Terdapat fenomena yang terjadi di Indonesia bahwa Dewan Pimpinan Nasional Perhimpunan Advokat Indonesia (selanjutnya disebut DPN PERADI), yaitu pimpinan Otto Hasibuan mengirimkan suatu surat permohonan mengenai advokat masuk ke dalam sektor esensial selama masa PPKM dan dari pengajuan tersebut terdapat pihak dari DKI Jakarta yang mendukung pertimbangan tersebut. Pengacara dalam mendampingi klien maupun dalam pembuktian dokumen-dokumen atau surat-surat memang merupakan tantangan di masa pandemi Covid-19. Apabila dalam konteks di Jakarta sebagai ibu kota, pusat ekonomi, pusat bisnis dan pusat politik, banyak juga kantor-kantor hukum yang besar di Jakarta. Hal itu berdampak kepada kepentingan jasa para advokat. Bahwa roda perekonomian itu tidak bisa jalan sendiri, para advokat memiliki peran penting dalam urusan litigasi, membela hak dan kepentingan klien, dan melayani jasa-jasa hukum lainnya. Apabila berbicara mengenai pandemi Covid-19, tidak hanya urusan masyarakat dan negara, tapi termasuk urusan global. Dari sisi pemerintah, pandemi Covid-19 merupakan tantangan berat, di mana satu sisi harus memenuhi tanggung jawab pelayanan kesehatan masyarakat, di sisi lain terdapat suatu hal menarik bahwa profesi advokat mempunyai kedudukan khusus sehingga dapat menyatakan permohonan advokat masuk ke dalam sektor esensial selama masa PPKM terhadap pemerintah. Hal tersebut merupakan suatu gambaran penting tentang profesi advokat di Indonesia yang tidak hanya mempunyai tanggung jawab terhadap klien, namun juga memiliki tanggung jawab publik dan sistem hukum. Hal itu menggambarkan bahwa sebenarnya advokat merupakan profesi yang penting, sehingga hal tersebut dapat dijadikan argumen bahwa advokat termasuk ke bagian sektor esensial.
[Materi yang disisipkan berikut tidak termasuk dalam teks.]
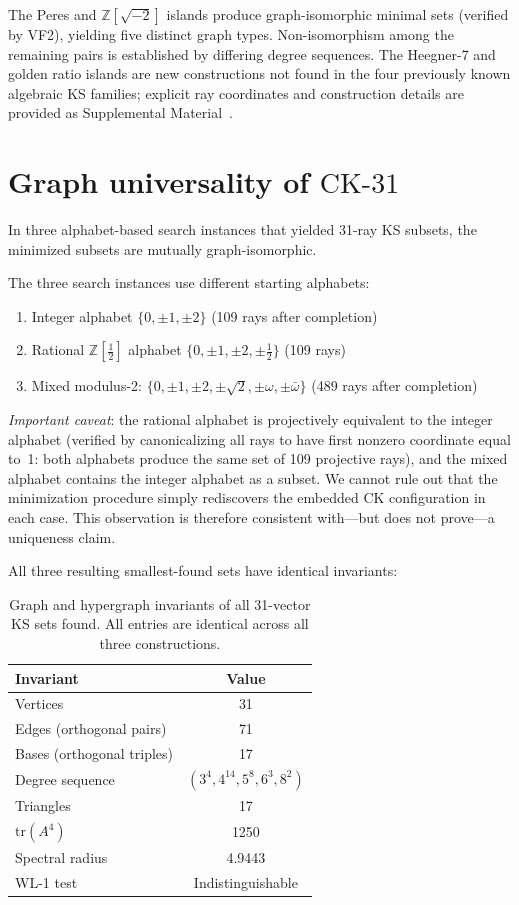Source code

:\documentclass[twocolumn,prl,superscriptaddress,nofootinbib]{revtex4-2}
\newcommand{\Z}{\mathbb{Z}}
\newcommand{\CK}{\mathrm{CK}\text{-}31}
\begin{document}
The Peres and $\Z[\sqrt{-2}]$ islands produce graph-isomorphic minimal sets (verified by VF2), yielding five distinct graph types. Non-isomorphism among the remaining pairs is established by differing degree sequences. The Heegner-7 and golden ratio islands are new constructions not found in the four previously known algebraic KS families; explicit ray coordinates and construction details are provided as Supplemental Material~\cite{SupplementalMaterial}.

\section{Graph universality of $\CK$}

In three alphabet-based search instances that yielded 31-ray KS subsets, the minimized subsets are mutually graph-isomorphic.

The three search instances use different starting alphabets:
\begin{enumerate}
\item Integer alphabet $\{0, \pm 1, \pm 2\}$ (109 rays after completion)
\item Rational $\Z[\tfrac{1}{2}]$ alphabet $\{0, \pm 1, \pm 2, \pm\tfrac{1}{2}\}$ (109 rays)
\item Mixed modulus-2: $\{0, \pm 1, \pm 2, \pm\sqrt{2}, \pm\omega, \pm\bar\omega\}$ (489 rays after completion)
\end{enumerate}

\emph{Important caveat}: the rational alphabet is projectively equivalent to the integer alphabet (verified by canonicalizing all rays to have first nonzero coordinate equal to~1: both alphabets produce the same set of 109 projective rays), and the mixed alphabet contains the integer alphabet as a subset. We cannot rule out that the minimization procedure simply rediscovers the embedded CK configuration in each case. This observation is therefore consistent with---but does not prove---a uniqueness claim.

All three resulting smallest-found sets have identical invariants:

\begin{table}[h]
\centering
\caption{Graph and hypergraph invariants of all 31-vector KS sets found. All entries are identical across all three constructions.}
\label{tab:universality}
\begin{tabular}{lc}
\toprule
Invariant & Value \\
\midrule
Vertices & 31 \\
Edges (orthogonal pairs) & 71 \\
Bases (orthogonal triples) & 17 \\
Degree sequence & $(3^4, 4^{14}, 5^8, 6^3, 8^2)$ \\
Triangles & 17 \\
$\mathrm{tr}(A^4)$ & 1250 \\
Spectral radius & 4.9443 \\
WL-1 test & Indistinguishable \\
\bottomrule
\end{tabular}
\end{table}
\end{document}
Terjadinya fenomena perkembangan teknologi dan sistem informasi, advokat dalam menjalankan kegiatannya dapat menggunakan media, salah satu contohnya adalah persidangan online. Akan tetapi, hal tersebut harus dipastikan bahwa media yang digunakan dapat menjangkau seluruh kegiatan advokat karena tentu terdapat masalah baru, seperti cyber security dan masalah lainnya. Seperti halnya isu-isu manajemen kantor hukum terkait dengan penyediaan sistem komunikasi dan teknologi itu menjadi penting sekali. Kegiatan pekerjaan yang dilakukan secara hybrid, seperti sebagian kegiatan dilakukan secara online dan sebagian kegiatan lain dilakukan secara offline itu tergantung kebutuhan, tetapi kembali lagi ke persoalan manajemen kantor hukum menjadi penting untuk dapat komunikasi yang rutin. Adanya kebijakan WFH ini terjadi fenomena yang menarik bahwa burn out (kelelahan fisik, emosional dan mental) ini dirasakan oleh pengacara karena adanya pekerjaan yang menumpuk karena WFH, seperti kelas-kelas online dan webinar di malam hari, sehingga tidak ada lagi batasan jam kerja. Hal tersebut untuk kehidupan profesi advokat sangat berpengaruh ketika burn out bekerja, lalu bagaimana dengan kualitas hasil pekerjaan tersebut yang ujung-ujungnya kembali kepada persoalan etika kerja dan kualitas pelayanannya. Semua hal tersebut dapat diatasi dengan setiap masyarakat secara pelan-pelan mulai beradaptasi atau yang biasa disebut new normal, seperti komunikasi serba internet dan teknologi informasi laptop dan ponsel yang digunakan secara esensial. Pada saat ini, profesi hukum pada umumnya itu pelan-pelan juga memasuki masa new normal. Seperti halnya yang terjadi di Amerika Serikat bahwa kehidupan kantor hukum itu tidak akan pernah sama lagi, bahkan sampai pandemi Covid-19 selesai tetap bergantung terhadap perkembangan teknologi dan sistem informasi. Melihat dari perbandingan hukum, sifat dari sistem hukum di Amerika Serikat adalah adversarial. Adversarial artinya terdapat dua pihak yang saling beradu dan kedua pihak ini mencoba membuktikan kebenaran masing-masing. Terdapat pernyataan menarik dari asosiasi profesi hukum di Amerika Serikat, yaitu walaupun sistem hukum Amerika Serikat bersifat adversarial, akan tetapi ketika berhadapan dengan pandemi itu para profesi advokat bergandengan tangan dan bersatu. 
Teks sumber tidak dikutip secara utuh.